Sampson advises aspiring business people that when burnout strikes they should take every day minute by minute, see family or friends, and get decent sleep.
“There’s no such thing as work-life balance at the level I’m at; when you’re running a business at this level you don’t have a choice about going home at 6pm to see family,” she says.
“When you take a big business risk you have to live that life until it reaches a critical mass and you can afford to employ a $150,000-a-year marketing manager, plus a financial controller, general manager and lawyer to make decisions for you.”
Alarmingly for would-be entrepreneurs, John Newton, founder of Australia’s largest jumping castle chain Jumping J-Jays, says that a myriad of personal sacrifices, potentially even including your marriage, are necessary to succeed.
“If you’re not willing to not see your family, or not see your Mum, and maybe be divorced and not see your kids every weekend or every month, then you probably won’t be a successful entrepreneur,” says Newton, who is divorced and has moved to Texas to expand the business.
“I have to have my blinkers on a certain way in order to stay a successful entrepreneur.

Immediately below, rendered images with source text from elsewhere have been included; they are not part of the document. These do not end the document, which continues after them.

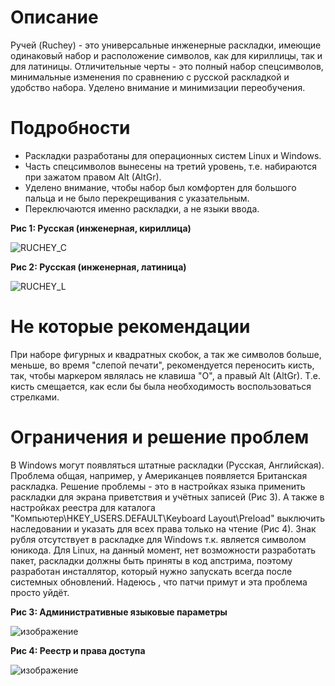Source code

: # Описание
Ручей (Ruchey) - это универсальные инженерные раскладки, имеющие одинаковый набор и расположение символов, как для кириллицы, так и для латиницы. Отличительные черты - это полный набор спецсимволов, минимальные изменения по сравнению с русской раскладкой и удобство набора. Уделено внимание и минимизации переобучения.

# Подробности
* Раскладки разработаны для операционных систем Linux и Windows.
* Часть спецсимволов вынесены на третий уровень, т.е. набираются при зажатом правом Alt (AltGr).
* Уделено внимание, чтобы набор был комфортен для большого пальца и не было перекрещивания с указательным.
* Переключаются именно раскладки, а не языки ввода.

**Рис 1: Русская (инженерная, кириллица)**

![RUCHEY_C](https://user-images.githubusercontent.com/38563625/149588785-e7b11a84-da93-4972-8607-1611e917558b.png)

**Рис 2: Русская (инженерная, латиница)**

![RUCHEY_L](https://user-images.githubusercontent.com/38563625/149588774-39c63e67-02ac-45c0-b868-60730cd73a3a.png)

# Не которые рекомендации
При наборе фигурных и квадратных скобок, а так же символов больше, меньше, во время "слепой печати", рекомендуется переносить кисть, так, чтобы маркером являлась не клавиша "О", а правый Alt (AltGr). Т.е. кисть смещается, как если бы была необходимость воспользоваться стрелками.

# Ограничения и решение проблем
В Windows могут появляться штатные раскладки (Русская, Английская). Проблема общая, например, у Американцев появляется Британская раскладка. Решение проблемы - это в настройках языка применить раскладки для экрана приветствия и учётных записей (Рис 3). А также в настройках реестра для каталога "Компьютер\HKEY_USERS\.DEFAULT\Keyboard Layout\Preload" выключить наследовании и указать для всех права только на чтение (Рис 4). Знак рубля отсутствует в раскладке для Windows т.к. является символом юникода. Для Linux, на данный момент, нет возможности разработать пакет, раскладки должны быть приняты в код апстрима, поэтому разработан инсталлятор, который нужно запускать всегда после системных обновлений. Надеюсь , что патчи примут и эта проблема просто уйдёт.

**Рис 3: Административные языковые параметры**

![изображение](https://user-images.githubusercontent.com/38563625/149589164-6c64bc7d-60cb-4cca-8b94-ca5b684fd391.png)

**Рис 4: Реестр и права доступа**

![изображение](https://user-images.githubusercontent.com/38563625/149589457-057fcbb9-8191-4e4c-a4c3-bbeaf32a33d1.png)
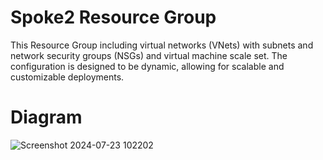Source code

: # Spoke2 Resource Group

This Resource Group  including virtual networks (VNets) with subnets and network security groups (NSGs) and virtual machine scale set. The configuration is designed to be dynamic, allowing for scalable and customizable deployments.
# Diagram

![Screenshot 2024-07-23 102202](https://github.com/user-attachments/assets/418e3838-b115-410f-ad80-5fca878ec5ad)

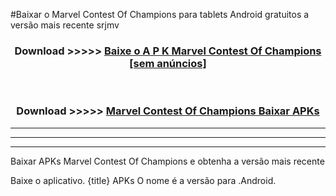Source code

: #Baixar o Marvel Contest Of Champions   para tablets Android gratuitos a versão mais recente srjmv


<div align="center">
<h3>Download >>>>> <a href="https://pt-web.web.app/?pt= Marvel Contest Of Champions ">Baixe o A P K Marvel Contest Of Champions  [sem anúncios]</a></h3><br>

<h3>Download >>>>> <a href="https://pt-web.web.app/?pt= Marvel Contest Of Champions ">Marvel Contest Of Champions  Baixar APKs</a></h3>
</div>

----------------------------------------------------------

----------------------------------------------------------

----------------------------------------------------------

Baixar APKs Marvel Contest Of Champions  e obtenha a versão mais recente

Baixe o aplicativo. {title} APKs O nome é a versão para .Android.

If you’re willing to give up what most people see as regular life or normality, you’re going to succeed,” he says.
Newton, 34, believes his passion for his business will stave off burnout. His main health concession is regular running.
But Ash says such isolation, long hours and stress as Newton lives with sends many entrepreneurs into burnout. “Staying focused on their own business and working long hours to ‘deliver’ keeps them out of circulation with others,” says Ash. Also she says “it can be very stressful being responsible for staff and their livelihoods”.
“Self time” is vital, and this includes time to exercise, relax and see family and friends.
Working to the exclusion of these things for extended periods can lead to “depression, becoming unwell and not recovering quickly; sadness, stress symptoms and big impact on relationships and family”.
Due to the electronic, “24/7 business world”, burnout is on the increase.
But entrepreneurs who have survived a period of burnout, such as John Randel, the founder and chief executive of recycled rubber manufacturer A1Rubber, whose first factory burned down causing him a period of depression, say there are many strategies to avoid it.
Randel says it is vital to hire good people to support you, and to manage their workloads carefully. Having good systems and processes also reduces stress on owners.
Business coach McDonald adds that learning to delegate is extremely important. “People need to work hard in small business to get it off the ground, but they also need to be clever about it and give responsibility to other people.
Using a diary system to keep systems running and prevent work build-up, having a “closed door” policy periodically to allow yourself time to work without interruption, taking time off, leaving work at 5pm at least once a week, were also useful strategies.
“Also, I get people to check when they really get most of their work done, and what’s in the schedule that really doesn’t need to be there,” says McDonald. “Often they find half the things they are doing don’t really need to be there.”
She and Ash both strongly urge business owners feeling overwhelmed to seek support from the people around them, and to see a doctor quickly.